The way in which Katsonga has narrated the story and not given the boy a identity means that as a reader, I struggled to form a connection with the character, regardless of the overwhelming compassion I felt. Whilst I thought that this made the story feel a bit empty at the beginning, I realised that this perfectly reflects the sense of detachment that evil inflicts on its’ victims. The writing is a bit unpolished with slight typos and grammatical errors which probably could have been avoided with thorough proofreading. Unfortunately the obvious mistakes often pulled my attention from the story, which was a shame at crucial moments, but this was definitely not to the point where I lost complete focus or the book was no longer enjoyable. Additionally, as the protagonist of the book is a young child, I felt that some of the words the used are too mature which I felt detracted from the authenticity.

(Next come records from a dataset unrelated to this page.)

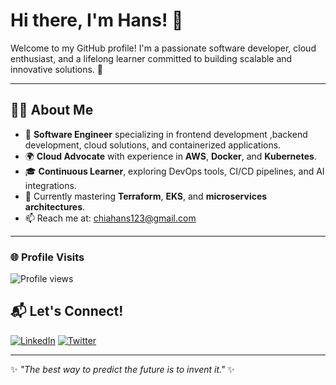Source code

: # Hi there, I'm Hans! 👋

Welcome to my GitHub profile! I'm a passionate software developer, cloud enthusiast, and a lifelong learner committed to building scalable and innovative solutions. 🚀

---

## 🧑‍💻 About Me

- 🌟 **Software Engineer** specializing in frontend development ,backend development, cloud solutions, and containerized applications.
- 🌍 **Cloud Advocate** with experience in **AWS**, **Docker**, and **Kubernetes**.
- 🎓 **Continuous Learner**, exploring DevOps tools, CI/CD pipelines, and AI integrations.
- 🌱 Currently mastering **Terraform**, **EKS**, and **microservices architectures**.
- 📫 Reach me at: [chiahans123@gmail.com](mailto:chiahans123@gmail.com)

---

### 🌐 Profile Visits
![Profile views](https://komarev.com/ghpvc/?username=elwizzy12&style=flat-square&color=blue)

<!--
## 📊 GitHub Stats

<div align="center">

<img src="https://github-readme-stats.vercel.app/api?username=elwizzy12&show_icons=true&theme=radical&count_private=true" alt="Elwizzy's GitHub Stats" width="48%" />
<img src="https://github-readme-streak-stats.herokuapp.com/?user=elwizzy12&theme=radical" alt="Elwizzy's GitHub Streak Stats" width="48%" />

</div>

---
-->
<!--
## 🚀 Tech Stack

### **Languages**
![Java](https://img.shields.io/badge/Java-ED8B00?style=for-the-badge&logo=java&logoColor=white)
![Python](https://img.shields.io/badge/Python-3776AB?style=for-the-badge&logo=python&logoColor=white)
![JavaScript](https://img.shields.io/badge/JavaScript-323330?style=for-the-badge&logo=javascript&logoColor=F7DF1E)

### **Frameworks and Libraries**
![Spring Boot](https://img.shields.io/badge/Spring_Boot-6DB33F?style=for-the-badge&logo=spring&logoColor=white)
![React](https://img.shields.io/badge/React-20232A?style=for-the-badge&logo=react&logoColor=61DAFB)

### **Tools and Platforms**
![AWS](https://img.shields.io/badge/AWS-232F3E?style=for-the-badge&logo=amazon-aws&logoColor=white)
![Terraform](https://img.shields.io/badge/Terraform-623CE4?style=for-the-badge&logo=terraform&logoColor=white)
![Docker](https://img.shields.io/badge/Docker-2496ED?style=for-the-badge&logo=docker&logoColor=white)
![Kubernetes](https://img.shields.io/badge/Kubernetes-326CE5?style=for-the-badge&logo=kubernetes&logoColor=white)

---

<!--
## 📈 Activity Graph

<div align="center">

![Elwizzy12's GitHub Activity Graph](https://github-readme-activity-graph.vercel.app/graph?username=elwizzy12&bg_color=1a1b27&color=ffffff&line=38f2ff&point=ffffff&area=true&hide_border=true)

</div>

---

## 🏆 Achievements

- **Pull Requests Merged**: ![Pull Requests](https://img.shields.io/github/issues-pr-closed/elwizzy12?label=Pull%20Requests%20Merged)
- **Total Contributions**: ![Contributions](https://img.shields.io/github/contributors/elwizzy12?label=Total%20Contributors)
- **Repositories Created**: ![Repositories](https://img.shields.io/github/repo-count/elwizzy12?label=Repositories%20Created)

---

## 🌟 Top Languages

<div align="center">

![Top Languages](https://github-readme-stats.vercel.app/api/top-langs/?username=elwizzy12&layout=compact&theme=radical)

</div>

---
-->
## 📬 Let's Connect!

[![LinkedIn](https://img.shields.io/badge/LinkedIn-0A66C2?style=for-the-badge&logo=linkedin&logoColor=white)]([httpslinkedin.com/in/chia-hans-48681521a](https://www.linkedin.com/in/chia-hans-48681521a/))  [![Twitter](https://img.shields.io/badge/Twitter-1DA1F2?style=for-the-badge&logo=twitter&logoColor=white)](https://twitter.com/Delaney937932)  

<!--
[![Portfolio](https://img.shields.io/badge/Portfolio-FF5722?style=for-the-badge&logo=web&logoColor=white)](https://elwizzy12.dev)
-->

---

✨ _"The best way to predict the future is to invent it."_ ✨
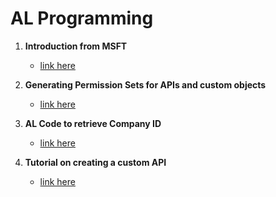 # AL Programming    

1. **Introduction from MSFT**
   - [link here](https://learn.microsoft.com/en-us/dynamics365/business-central/dev-itpro/developer/devenv-landing)      

2. **Generating Permission Sets for APIs and custom objects**     
   - [link here](https://yzhums.com/29221/)

3. **AL Code to retrieve Company ID**
   - [link here](https://yzhums.com/42193/)

4. **Tutorial on creating a custom API**
   - [link here](https://learn.microsoft.com/en-us/dynamics365/business-central/dev-itpro/developer/devenv-develop-custom-api)
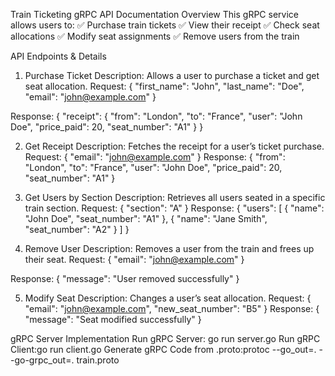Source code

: Train Ticketing gRPC API Documentation
 Overview
This gRPC service allows users to:
✅ Purchase train tickets
✅ View their receipt
✅ Check seat allocations
✅ Modify seat assignments
✅ Remove users from the train

API Endpoints & Details
 1. Purchase Ticket
 Description: Allows a user to purchase a ticket and get seat allocation.
Request:
{
  "first_name": "John",
  "last_name": "Doe",
  "email": "john@example.com"
}

Response:
{
  "receipt": {
    "from": "London",
    "to": "France",
    "user": "John Doe",
    "price_paid": 20,
    "seat_number": "A1"
  }
}

2. Get Receipt
Description: Fetches the receipt for a user’s ticket purchase.
Request:
{
  "email": "john@example.com"
}
Response:
{
  "from": "London",
  "to": "France",
  "user": "John Doe",
  "price_paid": 20,
  "seat_number": "A1"
}

3. Get Users by Section
 Description: Retrieves all users seated in a specific train section.
 Request:
{
  "section": "A"
}
Response:
{
  "users": [
    { "name": "John Doe", "seat_number": "A1" },
    { "name": "Jane Smith", "seat_number": "A2" }
  ]
}

4. Remove User
Description: Removes a user from the train and frees up their seat.
Request:
{
  "email": "john@example.com"
}

Response:
{
  "message": "User removed successfully"
}

5. Modify Seat
Description: Changes a user’s seat allocation.
Request:
{
  "email": "john@example.com",
  "new_seat_number": "B5"
}
Response:
{
  "message": "Seat modified successfully"
}


gRPC Server Implementation
Run gRPC Server: go run server.go
Run gRPC Client:go run client.go
Generate gRPC Code from .proto:protoc --go_out=. --go-grpc_out=. train.proto
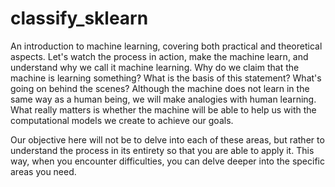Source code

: # classify_sklearn
An introduction to machine learning, covering both practical and theoretical aspects. Let's watch the process in action, make the machine learn, and understand why we call it machine learning. Why do we claim that the machine is learning something? What is the basis of this statement? What's going on behind the scenes? Although the machine does not learn in the same way as a human being, we will make analogies with human learning. What really matters is whether the machine will be able to help us with the computational models we create to achieve our goals.

Our objective here will not be to delve into each of these areas, but rather to understand the process in its entirety so that you are able to apply it. This way, when you encounter difficulties, you can delve deeper into the specific areas you need.
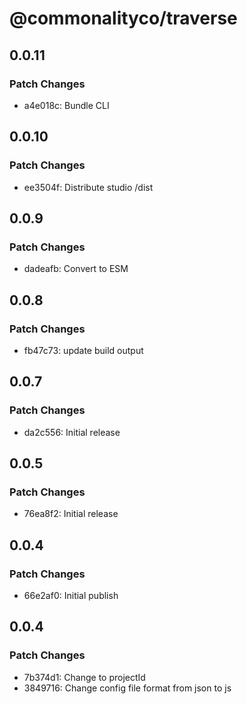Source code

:# @commonalityco/traverse

## 0.0.11

### Patch Changes

- a4e018c: Bundle CLI

## 0.0.10

### Patch Changes

- ee3504f: Distribute studio /dist

## 0.0.9

### Patch Changes

- dadeafb: Convert to ESM

## 0.0.8

### Patch Changes

- fb47c73: update build output

## 0.0.7

### Patch Changes

- da2c556: Initial release

## 0.0.5

### Patch Changes

- 76ea8f2: Initial release

## 0.0.4

### Patch Changes

- 66e2af0: Initial publish

## 0.0.4

### Patch Changes

- 7b374d1: Change to projectId
- 3849716: Change config file format from json to js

However, the poignant moral behind the story is that evil can make us lose sight of who we are and taints our view of right and wrong. When we allow it into our lives, it will inevitably envelop us; our vision becomes tunnelled and focuses only on the negative. The cycle of abuse is unrelenting and will just keep going, manifesting in each generation, until something breaks it. Katsonga teaches us that evil cannot be fought with evil, and it is only the power of light and the power of good that can break the cycle. I believe that this book will challenge that way that every reader views negativity and the power that it can have on an individual and those around them. It made me more conscious about how my actions can affect others, and has encouraged me to make sure that I always give off a positive energy.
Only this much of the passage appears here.